DOCG Taurasi: 30 ans pour s’affirmer et s’affiner!

Périodiquement, ce site vous parle de ce grand rouge de Campanie à base d’aglianico. Cette année, la DOCG Taurasi fête ses 30 ans (pour rappel, il s’agit de la mention la plus élevée d’Italie). C’est d’ailleurs la DOCG de tout le Mezzogiorno, avec Cerasuolo di Vittoria, en Sicile (en attendant la reconnaissance imminente du Ciro calabrais).

De retour de Campania Stories, en Irpinia, voici mes impressions.

Trente ans pour s’affirmer. Trente ans, aussi, pour s’affiner ! Ce rouge corpulent, tanique et vif, promis à un long vieillissement pour s’arrondir, revient peu à peu de ses errances. Les critiques italiens y vont encore de leurs reproches sur l’excès d’extraction, l’astringence, le renforcement des tanins naturels par l’apport de bois neuf. Les producteurs, eux, s’adaptent.

Ce cru, en dénomination d’origine contrôlée et garantie (DOCG), est né du tremblement de terre de 1980, qui avait détruit la région d’Avellino.
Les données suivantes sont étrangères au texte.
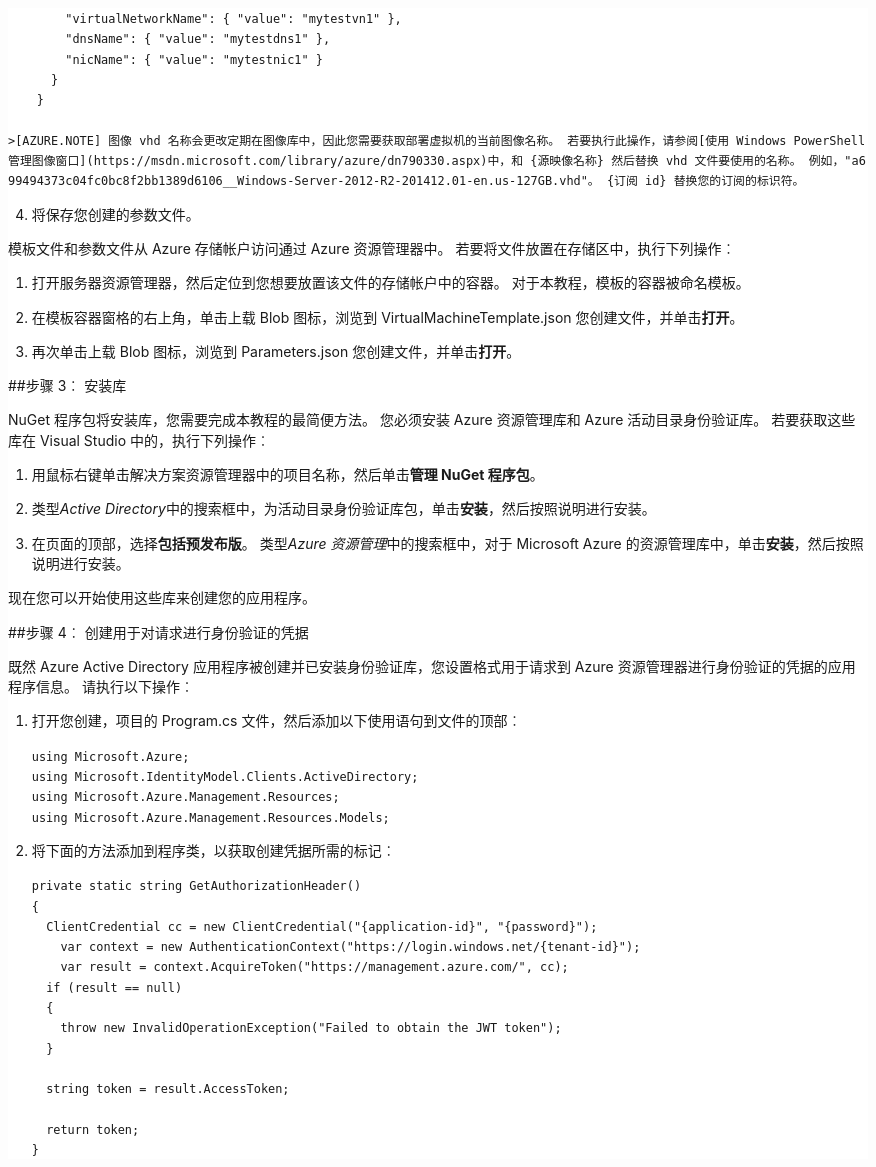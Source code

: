             "virtualNetworkName": { "value": "mytestvn1" },
            "dnsName": { "value": "mytestdns1" },
            "nicName": { "value": "mytestnic1" }
          }
        }

    >[AZURE.NOTE] 图像 vhd 名称会更改定期在图像库中，因此您需要获取部署虚拟机的当前图像名称。 若要执行此操作，请参阅[使用 Windows PowerShell 管理图像窗口](https://msdn.microsoft.com/library/azure/dn790330.aspx)中，和 {源映像名称} 然后替换 vhd 文件要使用的名称。 例如，"a699494373c04fc0bc8f2bb1389d6106__Windows-Server-2012-R2-201412.01-en.us-127GB.vhd"。 {订阅 id} 替换您的订阅的标识符。


4.  将保存您创建的参数文件。

模板文件和参数文件从 Azure 存储帐户访问通过 Azure 资源管理器中。 若要将文件放置在存储区中，执行下列操作︰

1.  打开服务器资源管理器，然后定位到您想要放置该文件的存储帐户中的容器。 对于本教程，模板的容器被命名模板。

2.  在模板容器窗格的右上角，单击上载 Blob 图标，浏览到 VirtualMachineTemplate.json 您创建文件，并单击**打开**。

3. 再次单击上载 Blob 图标，浏览到 Parameters.json 您创建文件，并单击**打开**。

##步骤 3︰ 安装库

NuGet 程序包将安装库，您需要完成本教程的最简便方法。 您必须安装 Azure 资源管理库和 Azure 活动目录身份验证库。 若要获取这些库在 Visual Studio 中的，执行下列操作︰

1.  用鼠标右键单击解决方案资源管理器中的项目名称，然后单击**管理 NuGet 程序包**。

2.  类型*Active Directory*中的搜索框中，为活动目录身份验证库包，单击**安装**，然后按照说明进行安装。

3.  在页面的顶部，选择**包括预发布版**。 类型*Azure 资源管理*中的搜索框中，对于 Microsoft Azure 的资源管理库中，单击**安装**，然后按照说明进行安装。

现在您可以开始使用这些库来创建您的应用程序。

##步骤 4︰ 创建用于对请求进行身份验证的凭据

既然 Azure Active Directory 应用程序被创建并已安装身份验证库，您设置格式用于请求到 Azure 资源管理器进行身份验证的凭据的应用程序信息。 请执行以下操作︰

1.  打开您创建，项目的 Program.cs 文件，然后添加以下使用语句到文件的顶部︰

        using Microsoft.Azure;
        using Microsoft.IdentityModel.Clients.ActiveDirectory;
        using Microsoft.Azure.Management.Resources;
        using Microsoft.Azure.Management.Resources.Models;

2.  将下面的方法添加到程序类，以获取创建凭据所需的标记︰

        private static string GetAuthorizationHeader()
        {
          ClientCredential cc = new ClientCredential("{application-id}", "{password}");
            var context = new AuthenticationContext("https://login.windows.net/{tenant-id}");
            var result = context.AcquireToken("https://management.azure.com/", cc);
          if (result == null)
          {
            throw new InvalidOperationException("Failed to obtain the JWT token");
          }

          string token = result.AccessToken;

          return token;
        }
Gianni Fiorentino (ci-dessous, dans sa petite cave…) s’en souvient fort bien. Dans les années 1950, son père avait embarqué pour Boston aux Etats-Unis, afin d’échapper à la misère de l’arrière-pays montagneux de Naples. Sa mère, qui vit toujours à Paternopoli, était restée à la maison, élaborant dans sa cuisine un vin rouge à base d’aglianico. Le raisin local poussait alors sur des arbres ou en pergola, qui laissent la possibilité de cultiver des légumes ou des céréales au-dessous.

Une viticulture à moderniser

Economiste au service d’un fond pour la reconstruction de la région après le tremblement de terre de 1980, Gianni Fiorentino a changé de job et s’est mis à vouloir élaborer du vin. Il a fait appel à un fameux agronome de Toscane, Lorenzo Landi, qui lui a conseillé de replanter ses 4 hectares en taille Guyot. Aujourd’hui, Fiorentino se bat pour la définition de «crus» et vinifie ses vins séparément, en parcellaire. La majorité des vignes de la région sont situées entre 400 et 800 m. d’altitude, à des expositions et des degrés de pente divers.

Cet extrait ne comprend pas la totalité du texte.